After receipt of either 4 mg/kg/dose IV or 8 mg/kg/dose IV every 4 weeks, a more than dose-proportional increase in systemic exposure and in the trough concentration was noted. At steady-state, the mean concentration with 8 mg/kg dosing was 3-fold higher than the systemic exposure after 4 mg/kg dosing. The trough concentration at steady-state with 8 mg/kg dosing was 134-fold higher than the trough concentration after 4 mg/kg dosing. In contrast, the maximum tocilizumab concentration increased dose-proportionally. After 4 mg/kg/dose IV every 4 weeks, the median Cmean at steady-state was 86.1 mcg/mL (44.8 to 202 mcg/mL), the median steady-state Cmin was 0.1 mcg/mL (0.0 to 14.6 mcg/mL), and the median steady-state Cmax was 86.1 mcg/mL (44.8 to 202 mcg/mL). Ninety percent of steady-state was reached after the first dose for Cmax and AUC and after the fourth dose for Cmin. After 8 mg/kg/dose IV every 4 weeks, the median Cmean at steady-state was 54 mcg/mL (17 to 260 mcg/mL), the median Cmin at steady-state 13.4 mcg/mL (0.1 to 154 mcg/mL), and median Cmax at steady-state was 176 mcg/mL (75.4 to 557 mcg/mL). Approximately 90% of steady-state was reached after the first dose for Cmax, after the third dose for AUC, and after the fourth dose for Cmin. Tocilizumab AUC, Cmin, and Cmax increased with increased body weight.
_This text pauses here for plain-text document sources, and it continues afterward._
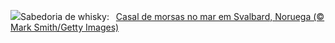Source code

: ![](https://www.bing.com/th?id=OHR.WalrusSvalbard_PT-BR0496764214_UHD.jpg&w=1000)Sabedoria de whisky:&nbsp;&ensp;[Casal de morsas no mar em Svalbard, Noruega (© Mark Smith/Getty Images)](https://www.bing.com/th?id=OHR.WalrusSvalbard_PT-BR0496764214_UHD.jpg)
<br><br/>
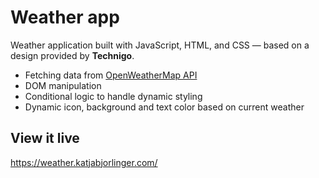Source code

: # Weather app

 Weather application built with JavaScript, HTML, and CSS — based on a design provided by **Technigo**.

  - Fetching data from [OpenWeatherMap API](https://openweathermap.org/)
  - DOM manipulation
  - Conditional logic to handle dynamic styling
  - Dynamic icon, background and text color based on current weather

## View it live
https://weather.katjabjorlinger.com/
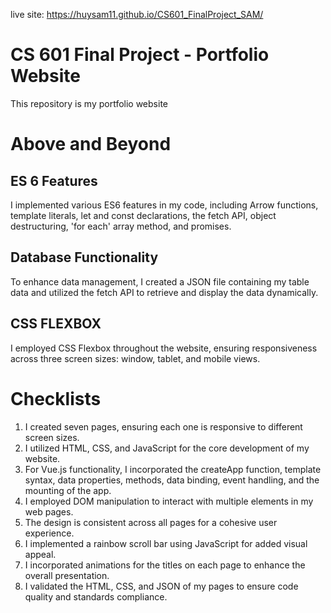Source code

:live site: https://huysam11.github.io/CS601_FinalProject_SAM/
<h1>CS 601 Final Project - Portfolio Website</h1>
This repository is my portfolio website 
<h1>Above and Beyond</h1>
<h2>ES 6 Features</h2>
I implemented various ES6 features in my code, including Arrow functions, template literals, let and const declarations, the fetch API, object destructuring, 'for each' array method, and promises.
<h2>Database Functionality</h2>
To enhance data management, I created a JSON file containing my table data and utilized the fetch API to retrieve and display the data dynamically.
<h2>CSS FLEXBOX</h2>
I employed CSS Flexbox throughout the website, ensuring responsiveness across three screen sizes: window, tablet, and mobile views.
<h1>Checklists</h1>
<ol>
<li>I created seven pages, ensuring each one is responsive to different screen sizes.</li>
<li>I utilized HTML, CSS, and JavaScript for the core development of my website.</li>
<li> For Vue.js functionality, I incorporated the createApp function, template syntax, data properties, methods, data binding, event handling, and the mounting of the app.</li>
<li>I employed DOM manipulation to interact with multiple elements in my web pages.
</li>
<li>The design is consistent across all pages for a cohesive user experience.
</li>
<li>I implemented a rainbow scroll bar using JavaScript for added visual appeal.
</li>
<li>I incorporated animations for the titles on each page to enhance the overall presentation.
</li>
<li>I validated the HTML, CSS, and JSON of my pages to ensure code quality and standards compliance.
</li>
</ol>

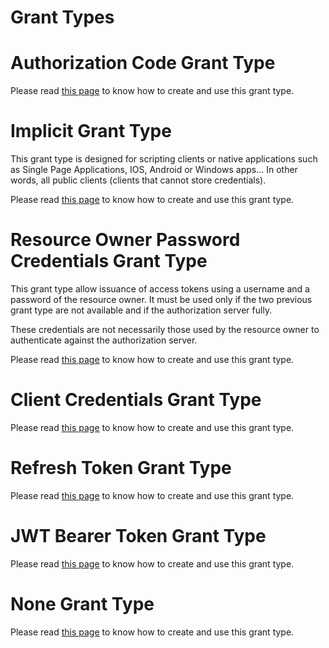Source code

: Grant Types
===========

# Authorization Code Grant Type

Please read [this page](authorization_code.md) to know how to create and use this grant type.

# Implicit Grant Type

This grant type is designed for scripting clients or native applications such as Single Page Applications, IOS, Android or Windows apps...
In other words, all public clients (clients that cannot store credentials).

Please read [this page](implicit.md) to know how to create and use this grant type.

# Resource Owner Password Credentials Grant Type

This grant type allow issuance of access tokens using a username and a password of the resource owner.
It must be used only if the two previous grant type are not available and if the authorization server fully.

These credentials are not necessarily those used by the resource owner to authenticate against the authorization server.

Please read [this page](resource_owner_password_credentials.md) to know how to create and use this grant type.

# Client Credentials Grant Type

Please read [this page](client_credentials.md) to know how to create and use this grant type.

# Refresh Token Grant Type

Please read [this page](refresh_token.md) to know how to create and use this grant type.

# JWT Bearer Token Grant Type

Please read [this page](jwt_bearer.md) to know how to create and use this grant type.

# None Grant Type

Please read [this page](jwt_none.md) to know how to create and use this grant type.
Among patients with a body weight of 100 kg or greater, the mean steady-state exposure values were higher than those from the patient population. A tocilizumab dose greater than 800 mg per infusion is not recommended.[38283]

Subcutaneous Route

After weekly or every other week of 162 mg subcutaneous tocilizumab receipt to patients with rheumatoid arthritis, steady-state was achieved after 10 weeks and 12 weeks, respectively. At steady state, the estimated median Cmean was 47.3 mcg/mL (2.4 to 147 mcg/mL), Cmin was 42.9 mcg/mL (1.3 to 144 mcg/mL), and Cmax was 49.8 mcg/mL (3 to 150 mcg/mL) with once weekly subcutaneous dosing. After every other week subcutaneous dosing, the estimated median Cmean AUC was 9.2 mcg/mL (0.2 to 43.6 mcg/mL), Cmin was 4.1 mcg/mL (0.0 to 34.2 mcg/mL), and Cmax was 12.1 mcg/mL (0.4 to 49.3 mcg/mL) at steady-state. Systemic exposures with once-weekly dosing were 5.1-fold higher for Cmean and 10.5-fold higher for Cmin compared to every other week dosing. Accumulation for Cmin was greater following subcutaneous, both once weekly and every other week regimens, compared to intravenous administration and is expected based on the non-linear clearance at lower concentrations. Greater than 90% of the steady-state value for Cmax was achieved after the fifth dose with the once weekly regimen and 12th dose with every other week regimen. Ninety percent of the steady-state values for the Cmean and Cmin were achieved after the 6th and 12th injections, for the every other week and once weekly regimens, respectively. In patients, at steady-state, with giant cell arteritis who received 162 mg tocilizumab subcutaneously every week, the estimated median Cmax was 72.1 mcg/mL (12.2 to 151 mcg/mL), Cmin was 67.2 mcg/mL (10.7 to 145 mcg/mL), and Cmean was 70.6 mcg/mL (11.7 to 149 mcg/mL). For patients at steady-state who received 162 mg every other week, the estimated median Cmax, Cmin, and Cmean were 17.2 mcg/mL (1.1 to 56.2 mcg/mL), 7.7 mcg/mL (0.1 to 37.3 mcg/mL), and 13.7 mcg/mL (0.5 to 49 mcg/mL), respectively. Steady-state was reached at 17 weeks and 14 weeks following once weekly and every other week dosing regimens, respectively.[38283]